Route information
- Maintained by Tamil Nadu State Highways
- Length: 9.7 km (6.0 mi)

Major junctions
- From: Light House, Chennai
- East Coast of Bay of Bengal Adyar Estuary Besant Nagar
- To: East Coast Road

Location
- Country: India
- Major cities: Chennai

Highway system
- Roads in India; Expressways; National; State; Asian;
- Chennai HSCTC

= East Coast Elevated Expressway =

Road in Chennai, India

The East Coast Elevated Expressway is a proposed 9.7 km elevated expressway in the city of Chennai, India. It runs along the coast of Bay of Bengal crossing Adyar Estuary passing by the western side of Broken bridge, Chennai. This corridor is being implemented by the Tamil Nadu Highways Department in two phases and forms a part of circular transportation corridors.

==Alignment==
There are three segments for the project. The vertical clearance is 5.5 m.

===Phase 1: Lighthouse — Elliot's Beach [4.7 km]===

====Gandhi Statue — Foreshore Estate: [2.4 km] ====
- This section is 4-laned. The ramp starts near Light House on the service road left of Kamarajar Salai.
- The entry ramp (entering the corridor) starts next to the lighthouse and takes a right turn into the elevated corridor.
- The exit ramp (exiting towards Gandhi Statue) starts in front of the IG ramp takes a left turn after 300 m and turns right 50m just after the Lighthouse and runs along the median of the Nochikuppam Road/ Elevated Expressway.
- Both ramps meets @ 0.5 km and run for distance of 1.9 km and continue to pass through the next section.
- This section provides the connectivity between the Buckingham corridors with the Adyar Corridor of circular corridors.
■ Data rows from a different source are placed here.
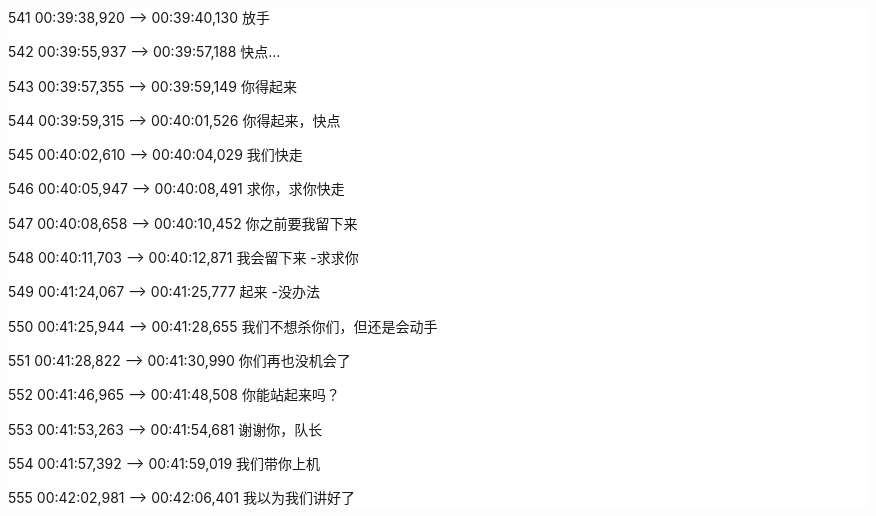 541
00:39:38,920 --> 00:39:40,130
放手

542
00:39:55,937 --> 00:39:57,188
快点…

543
00:39:57,355 --> 00:39:59,149
你得起来

544
00:39:59,315 --> 00:40:01,526
你得起来，快点

545
00:40:02,610 --> 00:40:04,029
我们快走

546
00:40:05,947 --> 00:40:08,491
求你，求你快走

547
00:40:08,658 --> 00:40:10,452
你之前要我留下来

548
00:40:11,703 --> 00:40:12,871
我会留下来 -求求你

549
00:41:24,067 --> 00:41:25,777
起来 -没办法

550
00:41:25,944 --> 00:41:28,655
我们不想杀你们，但还是会动手

551
00:41:28,822 --> 00:41:30,990
你们再也没机会了

552
00:41:46,965 --> 00:41:48,508
你能站起来吗？

553
00:41:53,263 --> 00:41:54,681
谢谢你，队长

554
00:41:57,392 --> 00:41:59,019
我们带你上机

555
00:42:02,981 --> 00:42:06,401
我以为我们讲好了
====Foreshore Estate — Elliot's Beach: [2.3 km] ====
- An entry and exit ramp at Foreshore Estate junction joins the main section and continues as a 4-lane road till Elliot's Beach.
- It runs for a distance of 1.7 km and joins Besant Nagar 5th Avenue Road @ Elliot's Beach.
- It crosses Adyar River and passes to the west of Broken Bridge.
- It also includes a 4-lane Through arch bridge called "Signature Bridge" across Adyar Estuary for a distance of 250 m.
- This section was proposed as a 6-lane stretch by the consultant but the committee wants it to be 4-laned uniformly throughout the corridor!

====Right of Way (ROW)====

| From (km) | To (km) | Length (km) | Right of way (ROW) (m) | Section/Location |
|---|---|---|---|---|
| 0+000 | 0+370 | 0.370 | 32.5 | Approach ramps and at grade roads in Kamarajar Salai |
| 0+370 | 2+000 | 1.630 | 21.5 to 26.5 | Elevated corridor along Santhome loop road up to Foreshore Estate |
| 2+000 | 3+055 | 1.055 | 26.5 to 40.0 | Ramp location in Foreshore Estate including two lane entry & exit ramps |
| 3+055 | 3+240 | 0.185 | 18 | After ramp at Foreshore Estate up to Adyar Bridge, along Srinivasapuram |
| 3+250 | 3+529 | 0.279 | 20.5 | Along bridge across Adyar River |
| 3+529 | 3+670 | 0.141 | 18 | After Adyar Bridge across Adyar River |
| 3+670 | 4+280 | 0.610 | 27 to 30 | From Adyar Bridge to Ramp at Orukuppam |
| 4+280 | 4+640 | 0.360 | 35 | From Approach to Besant Nagar Junction |

===Phase 2: Elliot's Beach — East Coast Road [5 km] ===

This stretch runs over Elliots Beach Road and turns east near velankanni church and runs parallel to the Bay of Bengal till Kottivakkamkuppam and take a right turn to join the East Coast Road at Kottivakkam

==Ramps==

The corridor will have entry and exit ramps at the following places.
- Lighthouse, Chennai
- Foreshore Estate
- Elliot's Beach
- Kottivakkam

==Project Status==

===2009===
January:
- Wilbur Smith Associates submitted the final feasibility study of the corridor.
- Protests from Green Activists.
- Project will make 30-year-old conservation program of the critically endangered olive ridley turtles useless, fears environmentalists.

26 August:
- The planned development near the adyar estuary is put on hold following strong requests from people. The area near Theosophical Society will also remain untouched.

14 October:
- Entry and exit ramps at light house realigned.
- Broken bridge to be demolished and rebuild as a steel-arched bridge.

===2010===
5 May: Detailed Feasibility Study approved and DPR would be prepared.